Since only part of the material below is wanted, output exactly the lines from the one with "### Linkedin: www.linkedin.com/in/yorman-corba-143b13220" up to and including the one with "biography: >".

------------------------------------------------

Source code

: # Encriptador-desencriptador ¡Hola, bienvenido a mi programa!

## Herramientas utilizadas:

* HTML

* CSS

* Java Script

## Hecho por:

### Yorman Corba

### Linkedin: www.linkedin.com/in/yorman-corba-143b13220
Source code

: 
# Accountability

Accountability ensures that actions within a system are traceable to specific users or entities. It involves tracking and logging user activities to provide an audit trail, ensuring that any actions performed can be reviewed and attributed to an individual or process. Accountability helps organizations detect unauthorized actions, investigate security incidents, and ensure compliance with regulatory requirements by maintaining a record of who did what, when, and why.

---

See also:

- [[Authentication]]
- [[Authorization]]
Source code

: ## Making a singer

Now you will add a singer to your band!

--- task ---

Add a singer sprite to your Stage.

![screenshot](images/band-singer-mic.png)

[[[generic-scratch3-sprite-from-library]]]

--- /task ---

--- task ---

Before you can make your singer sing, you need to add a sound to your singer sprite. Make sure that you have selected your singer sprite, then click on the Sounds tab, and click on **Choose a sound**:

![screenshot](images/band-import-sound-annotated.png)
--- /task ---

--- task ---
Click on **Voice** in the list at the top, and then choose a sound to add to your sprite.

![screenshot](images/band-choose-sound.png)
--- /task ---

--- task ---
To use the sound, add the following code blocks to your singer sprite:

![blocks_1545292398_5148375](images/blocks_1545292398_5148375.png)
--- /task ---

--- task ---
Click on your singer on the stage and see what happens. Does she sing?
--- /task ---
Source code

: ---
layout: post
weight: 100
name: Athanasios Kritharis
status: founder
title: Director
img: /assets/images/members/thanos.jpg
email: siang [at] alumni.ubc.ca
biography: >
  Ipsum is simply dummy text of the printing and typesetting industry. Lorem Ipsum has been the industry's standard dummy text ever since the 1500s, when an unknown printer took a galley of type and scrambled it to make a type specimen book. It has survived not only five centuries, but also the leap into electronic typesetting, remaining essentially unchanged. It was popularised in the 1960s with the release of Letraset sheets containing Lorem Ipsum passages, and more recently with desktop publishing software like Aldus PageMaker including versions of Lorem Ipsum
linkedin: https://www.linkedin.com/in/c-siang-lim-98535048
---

------------------------------------------------

*ANSWER TO THE PROBLEM*.
### Linkedin: www.linkedin.com/in/yorman-corba-143b13220
Source code

: 
# Accountability

Accountability ensures that actions within a system are traceable to specific users or entities. It involves tracking and logging user activities to provide an audit trail, ensuring that any actions performed can be reviewed and attributed to an individual or process. Accountability helps organizations detect unauthorized actions, investigate security incidents, and ensure compliance with regulatory requirements by maintaining a record of who did what, when, and why.

---

See also:

- [[Authentication]]
- [[Authorization]]
Source code

: ## Making a singer

Now you will add a singer to your band!

--- task ---

Add a singer sprite to your Stage.

![screenshot](images/band-singer-mic.png)

[[[generic-scratch3-sprite-from-library]]]

--- /task ---

--- task ---

Before you can make your singer sing, you need to add a sound to your singer sprite. Make sure that you have selected your singer sprite, then click on the Sounds tab, and click on **Choose a sound**:

![screenshot](images/band-import-sound-annotated.png)
--- /task ---

--- task ---
Click on **Voice** in the list at the top, and then choose a sound to add to your sprite.

![screenshot](images/band-choose-sound.png)
--- /task ---

--- task ---
To use the sound, add the following code blocks to your singer sprite:

![blocks_1545292398_5148375](images/blocks_1545292398_5148375.png)
--- /task ---

--- task ---
Click on your singer on the stage and see what happens. Does she sing?
--- /task ---
Source code

: ---
layout: post
weight: 100
name: Athanasios Kritharis
status: founder
title: Director
img: /assets/images/members/thanos.jpg
email: siang [at] alumni.ubc.ca
biography: >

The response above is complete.